If your boat is covered with a gel coat, consider using a wash ‘n wax product.
UV light is very hard on fiberglass finishes and any existing gel coat. The gel coat will oxidize and give your boat a chalky look. Over time, this oxidation will lead to flaking and may eventually impact the integrity of the fiberglass. Additionally, UV and weather exposure will lead to the fading of your boat’s motor and its decals. Having Yamaha outboard covers to protect your motor and keep it looking brand new is a great way to protect your investment.
Once you wash your boat before seasonal storage, review your manufacturer’s manual to find the best product to seal your boat. If you don’t have inside storage, make sure you have a durable fabric cover to keep the weather out of your winterized boat. If your boat is exposed to the sun over the course of the winter, make sure you also cover your trailer tires to reduce UV damage to the rubber.
Any canvas canopies over your boat should be allowed to dry fully before folding and storing. Canvas can hold a great deal of moisture.
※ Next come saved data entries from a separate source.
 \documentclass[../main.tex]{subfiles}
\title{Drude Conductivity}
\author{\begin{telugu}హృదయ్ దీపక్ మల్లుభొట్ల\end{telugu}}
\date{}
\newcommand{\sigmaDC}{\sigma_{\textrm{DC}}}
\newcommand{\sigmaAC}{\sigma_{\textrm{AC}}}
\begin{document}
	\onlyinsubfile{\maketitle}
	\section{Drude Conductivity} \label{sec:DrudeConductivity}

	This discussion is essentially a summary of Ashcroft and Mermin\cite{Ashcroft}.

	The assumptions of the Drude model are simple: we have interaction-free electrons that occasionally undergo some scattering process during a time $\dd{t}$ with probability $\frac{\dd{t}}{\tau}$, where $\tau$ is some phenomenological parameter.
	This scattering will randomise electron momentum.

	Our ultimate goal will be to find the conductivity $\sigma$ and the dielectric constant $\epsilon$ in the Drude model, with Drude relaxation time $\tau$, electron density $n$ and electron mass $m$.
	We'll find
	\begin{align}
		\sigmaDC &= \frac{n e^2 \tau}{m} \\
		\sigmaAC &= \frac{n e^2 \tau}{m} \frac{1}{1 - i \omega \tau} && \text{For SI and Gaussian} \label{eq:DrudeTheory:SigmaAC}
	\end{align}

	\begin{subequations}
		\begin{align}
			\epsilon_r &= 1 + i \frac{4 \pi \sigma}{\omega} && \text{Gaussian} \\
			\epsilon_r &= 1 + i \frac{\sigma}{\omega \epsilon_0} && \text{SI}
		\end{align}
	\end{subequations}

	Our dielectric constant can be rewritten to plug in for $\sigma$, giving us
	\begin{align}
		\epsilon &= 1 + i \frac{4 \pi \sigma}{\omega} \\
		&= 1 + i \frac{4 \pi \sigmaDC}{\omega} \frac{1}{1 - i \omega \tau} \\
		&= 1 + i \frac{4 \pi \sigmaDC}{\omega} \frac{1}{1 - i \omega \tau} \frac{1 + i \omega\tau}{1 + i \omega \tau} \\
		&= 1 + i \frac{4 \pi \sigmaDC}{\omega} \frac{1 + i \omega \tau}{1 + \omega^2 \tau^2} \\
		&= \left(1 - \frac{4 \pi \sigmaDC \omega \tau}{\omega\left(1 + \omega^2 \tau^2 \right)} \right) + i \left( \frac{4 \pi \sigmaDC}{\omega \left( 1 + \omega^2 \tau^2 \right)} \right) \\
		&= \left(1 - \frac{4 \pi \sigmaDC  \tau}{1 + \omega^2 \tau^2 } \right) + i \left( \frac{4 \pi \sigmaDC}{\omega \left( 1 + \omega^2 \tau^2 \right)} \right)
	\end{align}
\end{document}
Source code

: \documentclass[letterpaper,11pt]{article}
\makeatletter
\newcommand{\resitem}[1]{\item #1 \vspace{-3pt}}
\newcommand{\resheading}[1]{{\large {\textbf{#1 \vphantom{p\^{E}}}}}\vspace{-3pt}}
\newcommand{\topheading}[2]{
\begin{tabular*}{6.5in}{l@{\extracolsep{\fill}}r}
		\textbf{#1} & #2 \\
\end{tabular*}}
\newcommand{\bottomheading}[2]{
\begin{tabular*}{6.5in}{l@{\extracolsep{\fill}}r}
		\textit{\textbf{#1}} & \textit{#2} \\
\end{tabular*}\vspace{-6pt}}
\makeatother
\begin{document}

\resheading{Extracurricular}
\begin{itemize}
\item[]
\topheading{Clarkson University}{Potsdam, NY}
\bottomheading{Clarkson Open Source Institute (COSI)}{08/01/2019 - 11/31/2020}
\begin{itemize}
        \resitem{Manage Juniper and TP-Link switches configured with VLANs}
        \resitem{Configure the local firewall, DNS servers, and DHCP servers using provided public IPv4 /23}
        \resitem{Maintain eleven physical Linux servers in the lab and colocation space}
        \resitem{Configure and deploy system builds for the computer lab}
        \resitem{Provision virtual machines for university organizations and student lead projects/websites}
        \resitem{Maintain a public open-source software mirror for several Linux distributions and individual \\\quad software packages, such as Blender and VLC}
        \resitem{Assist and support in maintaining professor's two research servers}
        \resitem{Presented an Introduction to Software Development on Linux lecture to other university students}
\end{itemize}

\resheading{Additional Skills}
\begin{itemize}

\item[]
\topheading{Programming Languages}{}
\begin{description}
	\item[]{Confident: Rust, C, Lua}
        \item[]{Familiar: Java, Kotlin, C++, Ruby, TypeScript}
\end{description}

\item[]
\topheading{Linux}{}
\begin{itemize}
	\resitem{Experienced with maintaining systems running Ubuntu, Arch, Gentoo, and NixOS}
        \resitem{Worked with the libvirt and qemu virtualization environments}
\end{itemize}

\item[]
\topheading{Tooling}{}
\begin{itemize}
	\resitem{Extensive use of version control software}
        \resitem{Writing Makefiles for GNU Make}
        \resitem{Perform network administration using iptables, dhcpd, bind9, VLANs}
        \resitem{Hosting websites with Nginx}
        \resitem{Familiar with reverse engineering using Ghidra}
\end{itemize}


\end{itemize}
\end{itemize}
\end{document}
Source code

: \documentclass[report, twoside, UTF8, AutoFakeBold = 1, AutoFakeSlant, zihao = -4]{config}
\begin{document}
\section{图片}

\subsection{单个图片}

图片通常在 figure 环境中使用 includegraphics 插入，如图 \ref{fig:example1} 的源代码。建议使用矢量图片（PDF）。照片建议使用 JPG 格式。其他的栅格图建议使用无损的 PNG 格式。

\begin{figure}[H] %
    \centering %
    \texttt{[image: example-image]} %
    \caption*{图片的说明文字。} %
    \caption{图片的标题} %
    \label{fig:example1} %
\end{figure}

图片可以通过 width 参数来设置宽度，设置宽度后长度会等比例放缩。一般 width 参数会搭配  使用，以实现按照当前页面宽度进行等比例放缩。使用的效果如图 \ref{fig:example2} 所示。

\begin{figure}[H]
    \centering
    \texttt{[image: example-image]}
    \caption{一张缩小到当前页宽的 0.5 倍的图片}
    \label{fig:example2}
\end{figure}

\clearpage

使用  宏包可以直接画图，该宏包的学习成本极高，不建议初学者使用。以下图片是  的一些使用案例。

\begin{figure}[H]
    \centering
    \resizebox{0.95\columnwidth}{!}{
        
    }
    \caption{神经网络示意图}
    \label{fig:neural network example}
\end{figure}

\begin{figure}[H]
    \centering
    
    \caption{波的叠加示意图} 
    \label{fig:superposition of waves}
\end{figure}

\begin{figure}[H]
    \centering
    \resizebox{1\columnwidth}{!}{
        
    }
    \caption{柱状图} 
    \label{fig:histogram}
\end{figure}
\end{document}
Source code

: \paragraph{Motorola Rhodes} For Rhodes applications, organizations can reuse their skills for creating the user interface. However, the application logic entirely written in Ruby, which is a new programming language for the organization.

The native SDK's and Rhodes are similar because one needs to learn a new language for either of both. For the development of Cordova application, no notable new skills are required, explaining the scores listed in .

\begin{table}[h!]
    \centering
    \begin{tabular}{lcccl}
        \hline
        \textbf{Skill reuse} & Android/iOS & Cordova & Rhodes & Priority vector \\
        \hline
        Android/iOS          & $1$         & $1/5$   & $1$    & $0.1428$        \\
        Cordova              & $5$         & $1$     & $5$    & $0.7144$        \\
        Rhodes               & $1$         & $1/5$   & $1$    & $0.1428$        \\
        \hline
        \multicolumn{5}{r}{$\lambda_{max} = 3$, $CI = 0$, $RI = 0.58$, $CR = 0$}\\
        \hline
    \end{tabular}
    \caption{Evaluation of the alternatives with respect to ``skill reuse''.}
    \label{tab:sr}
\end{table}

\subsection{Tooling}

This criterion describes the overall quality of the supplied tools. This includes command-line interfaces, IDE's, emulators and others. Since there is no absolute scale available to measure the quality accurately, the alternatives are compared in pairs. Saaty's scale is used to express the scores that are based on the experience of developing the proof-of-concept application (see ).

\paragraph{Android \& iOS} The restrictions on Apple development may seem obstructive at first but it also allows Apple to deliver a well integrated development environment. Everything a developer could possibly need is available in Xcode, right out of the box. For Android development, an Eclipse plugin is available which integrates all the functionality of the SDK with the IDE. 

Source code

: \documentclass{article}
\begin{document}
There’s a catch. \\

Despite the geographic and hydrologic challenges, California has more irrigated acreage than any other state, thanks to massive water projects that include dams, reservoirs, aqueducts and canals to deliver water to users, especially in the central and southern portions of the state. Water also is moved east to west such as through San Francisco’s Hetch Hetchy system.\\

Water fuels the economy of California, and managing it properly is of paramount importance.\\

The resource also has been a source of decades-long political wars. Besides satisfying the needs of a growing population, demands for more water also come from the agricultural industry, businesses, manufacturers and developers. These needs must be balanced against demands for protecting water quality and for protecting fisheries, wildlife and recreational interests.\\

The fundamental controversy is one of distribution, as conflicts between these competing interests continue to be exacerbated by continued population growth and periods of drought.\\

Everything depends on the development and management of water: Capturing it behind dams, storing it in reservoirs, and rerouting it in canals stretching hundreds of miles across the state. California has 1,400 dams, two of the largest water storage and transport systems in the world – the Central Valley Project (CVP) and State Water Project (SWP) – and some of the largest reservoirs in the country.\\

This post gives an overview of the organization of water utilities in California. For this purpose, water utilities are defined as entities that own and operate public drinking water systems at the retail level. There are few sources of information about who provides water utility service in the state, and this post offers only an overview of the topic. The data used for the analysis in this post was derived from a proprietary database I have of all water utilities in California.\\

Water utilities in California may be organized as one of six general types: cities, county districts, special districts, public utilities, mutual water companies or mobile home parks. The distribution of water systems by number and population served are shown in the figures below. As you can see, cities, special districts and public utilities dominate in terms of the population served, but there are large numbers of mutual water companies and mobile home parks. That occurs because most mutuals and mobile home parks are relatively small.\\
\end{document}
Consider removing the canopy and getting it professionally cleaned and dried before storing it.
While you have it down, review the condition of your canopy to make sure that hookups and seams are holding up well. If you notice wear, fading, or staining and you’re interested in replacing it, check with your manufacturer or consider taking your existing canopy to a fabrication shop.
Canvas fabricators may be able to use your old canopy as a pattern and build you a new one that could be made of a more weather-resistant fabric or even in a custom color to suit your preference.
Keep Upholstery Looking New
Leather or vinyl upholstery will need to be cleaned with a recommended product for marine fabric. Regular leather polish may actually increase the risk to any leather upholstery, upping the sensitivity to UV rays or leading to discoloration. If recommended for your region, consider unzipping vinyl covers to allow the cushions to dry fully once your boat is in storage.
The biggest risk to canvas or breathable upholstery is moisture. Make sure that you never leave anything on the fabric cushions of your boat when it goes into storage. The moisture that builds up in the cushions will need to evaporate in storage. If you cover the fabric, that moisture could lead to mildew and discoloration.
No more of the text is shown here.